Static and dynamic elements of music is for me very important tools, which drives and elevates music to help you enjoy aspects of music more, the combination of the two "forces" of music, helps music to my ears to be more apreciated, interesting, and impressive (maybe).

I was in many years obsessed by the concept of dynamic being taken over by climatic endings or parts, the loosing up of dynamic to the free flow of climatic chaos, like and you and I by yes, the midel part section is a climatic less dynamic then the verse part, wcich is a dynamic groove, the midle sections looses up the dynamic groove, eases up the flow of the music, elevates the music.

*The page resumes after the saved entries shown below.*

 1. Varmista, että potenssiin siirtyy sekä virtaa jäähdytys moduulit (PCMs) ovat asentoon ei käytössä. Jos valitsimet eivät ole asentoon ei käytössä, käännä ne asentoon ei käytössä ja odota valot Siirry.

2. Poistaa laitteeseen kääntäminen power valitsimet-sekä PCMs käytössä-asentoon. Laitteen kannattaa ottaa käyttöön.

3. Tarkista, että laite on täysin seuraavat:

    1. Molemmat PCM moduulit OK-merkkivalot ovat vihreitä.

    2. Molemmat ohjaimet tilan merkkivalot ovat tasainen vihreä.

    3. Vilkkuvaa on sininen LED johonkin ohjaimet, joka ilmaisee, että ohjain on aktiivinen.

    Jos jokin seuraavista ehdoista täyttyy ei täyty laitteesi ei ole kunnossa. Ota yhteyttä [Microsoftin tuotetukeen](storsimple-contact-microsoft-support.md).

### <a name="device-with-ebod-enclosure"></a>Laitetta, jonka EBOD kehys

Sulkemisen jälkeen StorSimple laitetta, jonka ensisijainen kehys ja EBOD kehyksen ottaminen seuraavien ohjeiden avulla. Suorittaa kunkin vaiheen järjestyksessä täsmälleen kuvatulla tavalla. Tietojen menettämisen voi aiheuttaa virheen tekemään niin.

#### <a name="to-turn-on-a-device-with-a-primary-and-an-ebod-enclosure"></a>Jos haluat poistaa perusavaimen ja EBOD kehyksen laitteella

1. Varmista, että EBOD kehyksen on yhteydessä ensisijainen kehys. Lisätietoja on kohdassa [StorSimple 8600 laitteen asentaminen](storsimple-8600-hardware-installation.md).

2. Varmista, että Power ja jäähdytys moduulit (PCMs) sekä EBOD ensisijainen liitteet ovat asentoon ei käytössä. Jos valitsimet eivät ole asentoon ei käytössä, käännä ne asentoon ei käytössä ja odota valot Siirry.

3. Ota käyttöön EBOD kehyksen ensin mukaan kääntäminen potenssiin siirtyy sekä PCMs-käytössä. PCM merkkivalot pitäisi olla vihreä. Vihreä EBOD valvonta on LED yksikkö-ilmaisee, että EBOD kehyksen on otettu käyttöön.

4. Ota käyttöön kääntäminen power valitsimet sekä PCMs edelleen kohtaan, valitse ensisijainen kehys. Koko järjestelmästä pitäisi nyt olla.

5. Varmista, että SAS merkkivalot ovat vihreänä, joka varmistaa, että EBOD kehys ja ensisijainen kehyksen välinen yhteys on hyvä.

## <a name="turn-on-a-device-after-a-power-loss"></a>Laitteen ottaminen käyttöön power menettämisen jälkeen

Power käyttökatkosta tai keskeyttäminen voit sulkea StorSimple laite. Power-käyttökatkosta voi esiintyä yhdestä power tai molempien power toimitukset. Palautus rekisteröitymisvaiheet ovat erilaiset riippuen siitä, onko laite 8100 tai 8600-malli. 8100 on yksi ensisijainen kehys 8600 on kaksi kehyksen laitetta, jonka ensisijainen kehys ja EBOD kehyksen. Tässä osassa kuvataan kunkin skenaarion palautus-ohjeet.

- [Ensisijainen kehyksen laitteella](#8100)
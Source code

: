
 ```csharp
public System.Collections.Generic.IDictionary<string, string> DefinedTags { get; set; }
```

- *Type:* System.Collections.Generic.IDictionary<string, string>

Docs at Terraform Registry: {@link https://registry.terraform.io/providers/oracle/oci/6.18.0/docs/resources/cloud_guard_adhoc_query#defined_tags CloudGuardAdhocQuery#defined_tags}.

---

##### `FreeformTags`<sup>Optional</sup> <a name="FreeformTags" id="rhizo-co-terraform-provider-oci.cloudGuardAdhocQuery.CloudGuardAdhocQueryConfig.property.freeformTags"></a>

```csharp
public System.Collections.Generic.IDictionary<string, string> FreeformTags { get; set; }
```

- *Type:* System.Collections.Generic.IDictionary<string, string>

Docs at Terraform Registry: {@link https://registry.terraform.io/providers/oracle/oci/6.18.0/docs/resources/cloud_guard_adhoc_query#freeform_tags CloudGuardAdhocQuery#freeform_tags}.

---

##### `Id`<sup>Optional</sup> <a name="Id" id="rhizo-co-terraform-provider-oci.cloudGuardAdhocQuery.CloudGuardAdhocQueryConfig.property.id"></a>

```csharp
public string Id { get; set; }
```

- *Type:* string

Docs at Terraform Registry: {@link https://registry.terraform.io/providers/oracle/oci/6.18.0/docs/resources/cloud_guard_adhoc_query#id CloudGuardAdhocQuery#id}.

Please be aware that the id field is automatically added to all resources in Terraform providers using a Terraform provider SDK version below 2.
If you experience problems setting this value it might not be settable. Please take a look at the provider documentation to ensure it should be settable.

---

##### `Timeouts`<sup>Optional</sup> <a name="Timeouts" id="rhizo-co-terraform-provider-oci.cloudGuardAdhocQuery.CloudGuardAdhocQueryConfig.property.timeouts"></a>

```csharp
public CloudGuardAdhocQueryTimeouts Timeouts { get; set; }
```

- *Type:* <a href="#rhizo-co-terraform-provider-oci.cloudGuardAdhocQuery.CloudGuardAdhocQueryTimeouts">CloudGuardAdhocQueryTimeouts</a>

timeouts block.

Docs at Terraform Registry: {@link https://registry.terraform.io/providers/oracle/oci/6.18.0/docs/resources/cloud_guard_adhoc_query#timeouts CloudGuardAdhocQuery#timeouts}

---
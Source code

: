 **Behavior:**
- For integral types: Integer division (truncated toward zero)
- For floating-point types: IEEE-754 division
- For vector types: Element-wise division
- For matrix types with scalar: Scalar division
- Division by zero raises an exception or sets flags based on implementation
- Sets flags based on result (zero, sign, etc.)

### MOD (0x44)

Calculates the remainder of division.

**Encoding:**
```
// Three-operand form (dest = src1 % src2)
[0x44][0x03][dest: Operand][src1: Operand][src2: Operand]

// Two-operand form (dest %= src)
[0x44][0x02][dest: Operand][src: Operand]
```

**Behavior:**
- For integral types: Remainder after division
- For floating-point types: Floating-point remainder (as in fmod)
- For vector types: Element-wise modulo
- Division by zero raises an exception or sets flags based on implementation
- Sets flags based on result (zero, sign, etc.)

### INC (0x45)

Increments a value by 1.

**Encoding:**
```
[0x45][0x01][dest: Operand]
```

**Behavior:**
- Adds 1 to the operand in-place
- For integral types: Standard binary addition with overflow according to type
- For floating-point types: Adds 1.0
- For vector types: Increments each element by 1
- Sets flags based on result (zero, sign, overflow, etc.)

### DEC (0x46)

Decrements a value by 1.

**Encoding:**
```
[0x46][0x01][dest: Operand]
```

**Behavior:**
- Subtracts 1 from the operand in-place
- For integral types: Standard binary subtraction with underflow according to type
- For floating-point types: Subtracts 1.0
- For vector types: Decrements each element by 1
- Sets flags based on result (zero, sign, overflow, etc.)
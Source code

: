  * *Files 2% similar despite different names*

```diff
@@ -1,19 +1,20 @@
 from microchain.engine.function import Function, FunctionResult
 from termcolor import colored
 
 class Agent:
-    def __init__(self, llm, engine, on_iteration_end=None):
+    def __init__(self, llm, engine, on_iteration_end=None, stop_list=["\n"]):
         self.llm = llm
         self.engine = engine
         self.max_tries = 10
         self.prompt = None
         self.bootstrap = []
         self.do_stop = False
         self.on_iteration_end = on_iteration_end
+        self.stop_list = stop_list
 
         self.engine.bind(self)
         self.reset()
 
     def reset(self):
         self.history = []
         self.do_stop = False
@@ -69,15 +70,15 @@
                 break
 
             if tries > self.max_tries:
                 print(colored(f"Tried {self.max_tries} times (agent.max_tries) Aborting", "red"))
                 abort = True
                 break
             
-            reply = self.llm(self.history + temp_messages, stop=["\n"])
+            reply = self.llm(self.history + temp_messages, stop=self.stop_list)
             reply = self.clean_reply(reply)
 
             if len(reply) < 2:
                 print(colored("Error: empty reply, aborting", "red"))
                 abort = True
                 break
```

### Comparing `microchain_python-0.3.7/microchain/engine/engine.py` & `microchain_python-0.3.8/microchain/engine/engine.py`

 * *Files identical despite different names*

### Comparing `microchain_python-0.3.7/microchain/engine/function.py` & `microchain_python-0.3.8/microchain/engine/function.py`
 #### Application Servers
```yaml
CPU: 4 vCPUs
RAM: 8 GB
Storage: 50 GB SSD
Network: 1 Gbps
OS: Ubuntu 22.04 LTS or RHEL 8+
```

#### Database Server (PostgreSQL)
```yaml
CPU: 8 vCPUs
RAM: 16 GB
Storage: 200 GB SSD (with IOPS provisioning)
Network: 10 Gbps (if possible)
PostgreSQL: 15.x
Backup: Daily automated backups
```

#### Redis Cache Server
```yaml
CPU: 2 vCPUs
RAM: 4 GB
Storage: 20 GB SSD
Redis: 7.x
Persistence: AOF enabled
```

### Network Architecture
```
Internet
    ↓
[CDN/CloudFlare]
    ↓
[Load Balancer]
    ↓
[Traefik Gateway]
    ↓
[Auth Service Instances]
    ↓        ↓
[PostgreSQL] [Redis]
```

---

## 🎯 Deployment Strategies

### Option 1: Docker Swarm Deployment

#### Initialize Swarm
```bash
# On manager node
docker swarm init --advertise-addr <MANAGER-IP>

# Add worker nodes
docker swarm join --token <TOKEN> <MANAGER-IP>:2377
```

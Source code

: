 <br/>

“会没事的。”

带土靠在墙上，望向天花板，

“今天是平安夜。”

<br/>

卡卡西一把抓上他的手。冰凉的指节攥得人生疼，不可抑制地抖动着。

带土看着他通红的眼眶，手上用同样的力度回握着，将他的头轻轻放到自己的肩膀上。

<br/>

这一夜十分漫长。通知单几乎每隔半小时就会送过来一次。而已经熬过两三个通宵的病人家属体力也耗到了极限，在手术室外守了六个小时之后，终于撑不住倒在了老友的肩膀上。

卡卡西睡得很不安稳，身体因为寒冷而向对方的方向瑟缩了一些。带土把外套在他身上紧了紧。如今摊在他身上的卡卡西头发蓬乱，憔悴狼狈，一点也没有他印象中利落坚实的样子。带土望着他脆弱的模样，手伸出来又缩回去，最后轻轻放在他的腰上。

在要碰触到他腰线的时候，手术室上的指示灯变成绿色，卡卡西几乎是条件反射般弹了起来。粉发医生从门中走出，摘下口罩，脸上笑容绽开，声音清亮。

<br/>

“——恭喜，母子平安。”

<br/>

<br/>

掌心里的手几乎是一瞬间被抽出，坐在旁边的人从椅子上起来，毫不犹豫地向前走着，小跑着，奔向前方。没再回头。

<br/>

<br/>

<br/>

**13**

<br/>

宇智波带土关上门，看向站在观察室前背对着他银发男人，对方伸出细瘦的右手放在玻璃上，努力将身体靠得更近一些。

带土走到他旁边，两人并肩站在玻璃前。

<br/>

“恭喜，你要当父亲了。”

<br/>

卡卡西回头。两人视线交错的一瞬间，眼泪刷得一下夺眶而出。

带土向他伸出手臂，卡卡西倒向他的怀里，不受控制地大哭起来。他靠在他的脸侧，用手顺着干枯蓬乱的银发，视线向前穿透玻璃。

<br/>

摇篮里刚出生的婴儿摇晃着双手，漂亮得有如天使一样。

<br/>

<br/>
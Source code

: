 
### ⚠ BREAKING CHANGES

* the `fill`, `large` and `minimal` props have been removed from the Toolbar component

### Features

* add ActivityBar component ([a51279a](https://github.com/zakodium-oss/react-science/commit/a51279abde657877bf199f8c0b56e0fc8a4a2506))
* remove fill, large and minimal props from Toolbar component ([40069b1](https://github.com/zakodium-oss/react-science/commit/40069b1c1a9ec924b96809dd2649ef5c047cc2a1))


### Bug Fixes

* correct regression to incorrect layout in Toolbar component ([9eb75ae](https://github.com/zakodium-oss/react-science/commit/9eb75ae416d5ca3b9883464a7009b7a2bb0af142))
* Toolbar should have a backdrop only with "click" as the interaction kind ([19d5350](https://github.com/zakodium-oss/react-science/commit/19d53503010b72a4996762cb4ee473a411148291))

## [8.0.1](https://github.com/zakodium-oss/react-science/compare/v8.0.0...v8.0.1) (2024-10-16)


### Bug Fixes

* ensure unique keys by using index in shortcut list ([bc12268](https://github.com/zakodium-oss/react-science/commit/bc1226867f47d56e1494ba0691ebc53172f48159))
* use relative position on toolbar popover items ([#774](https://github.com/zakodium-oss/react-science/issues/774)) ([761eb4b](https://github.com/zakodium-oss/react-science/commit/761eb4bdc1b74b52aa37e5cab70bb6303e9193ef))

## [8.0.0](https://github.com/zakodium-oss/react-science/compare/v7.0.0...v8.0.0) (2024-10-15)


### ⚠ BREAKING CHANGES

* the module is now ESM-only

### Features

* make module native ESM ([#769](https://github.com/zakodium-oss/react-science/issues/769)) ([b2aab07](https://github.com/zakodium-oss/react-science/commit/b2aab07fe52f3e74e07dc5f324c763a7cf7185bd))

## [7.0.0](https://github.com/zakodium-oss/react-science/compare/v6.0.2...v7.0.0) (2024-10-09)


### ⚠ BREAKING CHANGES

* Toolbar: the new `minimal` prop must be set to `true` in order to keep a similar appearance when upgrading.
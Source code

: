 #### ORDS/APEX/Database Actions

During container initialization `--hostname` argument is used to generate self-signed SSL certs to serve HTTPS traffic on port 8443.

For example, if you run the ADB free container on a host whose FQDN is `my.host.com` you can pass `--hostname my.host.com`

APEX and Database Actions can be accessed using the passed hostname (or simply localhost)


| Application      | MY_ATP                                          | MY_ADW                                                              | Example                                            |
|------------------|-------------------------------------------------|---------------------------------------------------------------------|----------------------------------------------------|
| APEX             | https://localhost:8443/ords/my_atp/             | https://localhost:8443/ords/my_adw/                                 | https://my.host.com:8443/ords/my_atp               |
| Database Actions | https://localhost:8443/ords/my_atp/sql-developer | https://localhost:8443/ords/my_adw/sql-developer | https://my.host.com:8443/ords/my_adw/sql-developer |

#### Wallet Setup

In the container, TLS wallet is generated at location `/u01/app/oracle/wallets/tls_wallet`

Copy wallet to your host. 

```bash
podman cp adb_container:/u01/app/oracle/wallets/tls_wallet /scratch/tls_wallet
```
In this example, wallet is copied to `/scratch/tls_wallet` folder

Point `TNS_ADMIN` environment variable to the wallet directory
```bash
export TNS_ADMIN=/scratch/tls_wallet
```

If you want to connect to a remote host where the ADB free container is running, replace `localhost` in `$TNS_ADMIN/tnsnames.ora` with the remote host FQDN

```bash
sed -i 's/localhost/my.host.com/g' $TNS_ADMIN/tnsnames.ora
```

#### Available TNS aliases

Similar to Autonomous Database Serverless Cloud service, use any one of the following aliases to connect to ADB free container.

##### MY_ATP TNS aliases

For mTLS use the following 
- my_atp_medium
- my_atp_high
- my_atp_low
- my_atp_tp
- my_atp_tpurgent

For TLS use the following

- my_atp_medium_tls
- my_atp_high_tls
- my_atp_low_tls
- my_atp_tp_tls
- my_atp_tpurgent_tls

then i noticed, there has to be a static element in music, monotonus or monorythmic, monomethric Confused, to songs, like the morse sign like rythem of Watcher in the Sky by Genesis,  serves more as a static part then a dynamic, as it is a single note repeatd in a metric form, metric pattern, (time signature). the Apocalypse in 9/8 is a fine example of static and dynamic coexisting in cooperating to give the section its feel, keep it static and dark, yet dynamic and forcefull

I am not addept in music theory or therminology, i describe things more like in the ways of how musicles in the body works, dynamic musicle training and static musicle traning, tension versus movement.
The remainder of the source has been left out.